Black Peaks – Bossk – Gold Key: Live at The Underworld


It’s a sell-out. This won’t come as any surprise to those who have followed the rapid, upward trajectory of Brighton’s Black Peaks but this is, as they say, a bit of a “moment” for a band that many have got justifiably excited about. This current tour, a showcase for their second album, the widely admired All That Divides (Rise Records), will see the band traverse the UK, but this stop off in the capital, on the same day that Marmozets are playing up the road and Crossfaith playing down the road still has touts asking (and getting) silly amounts of money outside the tube station is proof positive that this band have engineered more than a little bit of excitement about them.

We will get to them in a bit.

First up tonight are Watford’s Gold Key. Somewhat embarrassingly, their debut album Hello Phantom (Venn Records) seemed to pass me by when it emerged in the latter part of 2017. More fool me because, it, and they, make an absolutely terrific racket.
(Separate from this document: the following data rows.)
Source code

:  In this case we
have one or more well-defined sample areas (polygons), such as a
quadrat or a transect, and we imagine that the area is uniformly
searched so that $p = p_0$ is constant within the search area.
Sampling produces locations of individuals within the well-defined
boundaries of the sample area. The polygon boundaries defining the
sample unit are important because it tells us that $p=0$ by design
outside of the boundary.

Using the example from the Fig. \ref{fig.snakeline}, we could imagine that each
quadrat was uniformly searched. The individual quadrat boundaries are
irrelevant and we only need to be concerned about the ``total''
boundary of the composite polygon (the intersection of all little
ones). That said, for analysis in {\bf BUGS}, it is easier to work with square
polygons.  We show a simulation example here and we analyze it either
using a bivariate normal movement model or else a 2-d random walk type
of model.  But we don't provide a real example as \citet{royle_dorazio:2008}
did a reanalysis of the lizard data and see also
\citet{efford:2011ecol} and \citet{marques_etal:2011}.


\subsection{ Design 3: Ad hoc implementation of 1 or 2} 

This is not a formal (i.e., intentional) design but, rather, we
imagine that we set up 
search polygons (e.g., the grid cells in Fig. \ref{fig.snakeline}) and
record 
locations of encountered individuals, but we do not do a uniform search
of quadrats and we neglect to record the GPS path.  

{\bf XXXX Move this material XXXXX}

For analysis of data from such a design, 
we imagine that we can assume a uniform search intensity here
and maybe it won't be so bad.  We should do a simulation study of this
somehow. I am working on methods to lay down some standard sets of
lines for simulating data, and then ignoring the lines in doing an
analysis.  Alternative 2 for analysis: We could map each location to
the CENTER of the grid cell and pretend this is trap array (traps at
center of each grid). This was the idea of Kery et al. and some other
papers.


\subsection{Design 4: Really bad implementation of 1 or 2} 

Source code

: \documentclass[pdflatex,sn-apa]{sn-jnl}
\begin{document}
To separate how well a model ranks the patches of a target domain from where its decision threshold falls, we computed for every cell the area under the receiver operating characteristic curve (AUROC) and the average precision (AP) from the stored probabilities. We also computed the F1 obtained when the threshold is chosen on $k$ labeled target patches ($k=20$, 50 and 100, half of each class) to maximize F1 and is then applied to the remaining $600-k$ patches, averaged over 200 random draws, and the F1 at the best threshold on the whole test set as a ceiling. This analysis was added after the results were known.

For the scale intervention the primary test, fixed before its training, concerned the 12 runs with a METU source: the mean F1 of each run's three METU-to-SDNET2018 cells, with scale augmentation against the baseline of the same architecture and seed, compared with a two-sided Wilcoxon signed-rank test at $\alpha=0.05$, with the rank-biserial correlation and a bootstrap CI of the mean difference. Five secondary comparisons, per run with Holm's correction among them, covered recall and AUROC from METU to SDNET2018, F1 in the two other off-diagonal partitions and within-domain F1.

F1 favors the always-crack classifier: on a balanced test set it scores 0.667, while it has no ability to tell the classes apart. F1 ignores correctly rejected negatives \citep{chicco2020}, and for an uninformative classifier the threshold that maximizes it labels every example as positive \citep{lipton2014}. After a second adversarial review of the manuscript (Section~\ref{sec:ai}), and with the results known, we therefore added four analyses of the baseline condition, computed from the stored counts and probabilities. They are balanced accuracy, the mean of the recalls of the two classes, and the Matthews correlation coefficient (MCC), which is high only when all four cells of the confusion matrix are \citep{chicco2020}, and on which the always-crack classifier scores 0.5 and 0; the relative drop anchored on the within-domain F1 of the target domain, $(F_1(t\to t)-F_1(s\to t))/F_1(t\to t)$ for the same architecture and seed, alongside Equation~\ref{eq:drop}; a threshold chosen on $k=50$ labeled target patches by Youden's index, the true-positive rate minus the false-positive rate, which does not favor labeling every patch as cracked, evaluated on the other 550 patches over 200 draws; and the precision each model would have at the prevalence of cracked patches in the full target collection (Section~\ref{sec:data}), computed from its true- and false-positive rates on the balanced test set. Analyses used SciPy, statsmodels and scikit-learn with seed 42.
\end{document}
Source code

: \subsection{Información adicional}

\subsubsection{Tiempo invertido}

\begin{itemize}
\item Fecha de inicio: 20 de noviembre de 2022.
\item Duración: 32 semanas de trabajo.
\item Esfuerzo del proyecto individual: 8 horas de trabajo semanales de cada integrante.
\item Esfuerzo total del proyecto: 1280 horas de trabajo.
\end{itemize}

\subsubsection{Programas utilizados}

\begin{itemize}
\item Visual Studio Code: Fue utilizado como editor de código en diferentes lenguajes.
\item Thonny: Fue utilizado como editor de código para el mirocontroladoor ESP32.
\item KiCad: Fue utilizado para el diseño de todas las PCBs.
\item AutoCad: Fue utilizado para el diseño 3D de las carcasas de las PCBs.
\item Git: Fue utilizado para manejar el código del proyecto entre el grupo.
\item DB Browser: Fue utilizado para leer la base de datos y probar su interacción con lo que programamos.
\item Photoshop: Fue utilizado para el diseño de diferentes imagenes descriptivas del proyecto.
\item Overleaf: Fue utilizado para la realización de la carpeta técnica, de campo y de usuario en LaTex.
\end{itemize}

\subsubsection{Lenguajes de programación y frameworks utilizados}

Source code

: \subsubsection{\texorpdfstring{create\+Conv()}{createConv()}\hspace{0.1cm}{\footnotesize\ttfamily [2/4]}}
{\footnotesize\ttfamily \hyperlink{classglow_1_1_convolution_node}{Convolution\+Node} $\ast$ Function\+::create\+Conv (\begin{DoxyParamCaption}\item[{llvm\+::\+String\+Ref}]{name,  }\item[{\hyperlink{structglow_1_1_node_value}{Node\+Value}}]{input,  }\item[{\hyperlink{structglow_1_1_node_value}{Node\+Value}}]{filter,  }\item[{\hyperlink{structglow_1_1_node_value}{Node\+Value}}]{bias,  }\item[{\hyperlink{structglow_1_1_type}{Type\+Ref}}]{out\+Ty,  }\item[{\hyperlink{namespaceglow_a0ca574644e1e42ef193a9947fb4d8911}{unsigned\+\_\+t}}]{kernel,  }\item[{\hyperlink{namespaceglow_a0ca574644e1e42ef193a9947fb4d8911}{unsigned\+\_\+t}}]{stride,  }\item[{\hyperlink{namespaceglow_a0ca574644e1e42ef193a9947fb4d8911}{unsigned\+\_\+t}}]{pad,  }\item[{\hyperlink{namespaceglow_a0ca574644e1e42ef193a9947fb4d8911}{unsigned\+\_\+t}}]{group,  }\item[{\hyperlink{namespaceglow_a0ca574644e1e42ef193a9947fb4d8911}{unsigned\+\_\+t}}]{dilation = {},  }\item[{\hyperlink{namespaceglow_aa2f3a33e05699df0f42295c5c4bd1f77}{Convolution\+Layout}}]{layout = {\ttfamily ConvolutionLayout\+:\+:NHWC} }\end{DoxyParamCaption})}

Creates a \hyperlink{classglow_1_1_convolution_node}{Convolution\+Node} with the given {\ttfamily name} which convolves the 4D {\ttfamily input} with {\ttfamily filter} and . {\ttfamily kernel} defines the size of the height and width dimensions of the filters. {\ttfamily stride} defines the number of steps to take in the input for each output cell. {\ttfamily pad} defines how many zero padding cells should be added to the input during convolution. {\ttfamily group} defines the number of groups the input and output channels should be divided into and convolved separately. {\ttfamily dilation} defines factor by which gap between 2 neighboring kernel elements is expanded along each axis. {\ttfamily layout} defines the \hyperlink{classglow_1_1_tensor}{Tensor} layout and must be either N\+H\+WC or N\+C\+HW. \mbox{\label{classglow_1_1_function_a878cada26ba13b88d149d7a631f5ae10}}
Their smorgasbord of influences from Pink Floyd through Muse and onto Queens of the Stone Age with a hard-edged aggressiveness that their punk heritage doubtless gave them (they boast erstwhile members of Sikth and Gallows), this short thirty-minute set is packed full of angular riffs and melancholic choruses that combine in a riot of colour and energy. There is something of the gang mentality to the band’s live experience – a veritable us against the world but it’s a fight for hope rather than one borne of nihilism that is paramount. Superb.

Next up is Bossk. I love Bossk. I have been trying (and, likely, failing) to work out who they remind me of; in the Doom-laden gloom of their claustrophobic and immersive post-Metal there’s some Black Sabbath, some Depeche Mode gothic hues and, even dare I say, something of Seamonsters (RCA) era Wedding Present in their sonic catalogue. Tonight, I think they sizzle rather than soar and it’s clear that they belong on a bigger stage where their dynamic range can be given full flight. It’s solid enough but not as stellar as I had hoped.

There is more than a frisson of excitement for Black Peaks. The usual ironic cheers for equipment arriving on stage that one often gets at a gig actually sound genuine and palatable tonight. The Underworld is rammed and sweaty and excited to welcome the band to this tiniest of stages.

When lead vocalist Will Gardner launches into opener ‘Can’t Sleep’ it’s as if his life depends on it; his commitment to the cause is shared with an audience that yells the lyrics back to him like a twenty-year-old classic, not just a song that saw the light of day a few months earlier. ‘Midnight Sun’ and ‘Electric Fires’ sound vital and energised, but it is the trio of ‘Aether’, ‘Say You Will’ and ‘Glass Built Castles’ where you think the band are going to take the roof off, such is the energy, power and sheer gusto on display.

Any tiny, lingering doubts about whether or not this band are the real deal or not are steamrollered in a nine-minute blast of sensational noise and excitement. This is the sort of show that, in five years’ time, about 100,000 people will tell you they were at because this is the special shows that we all want to have a part of.

Bigger and better things are assured. Brilliant.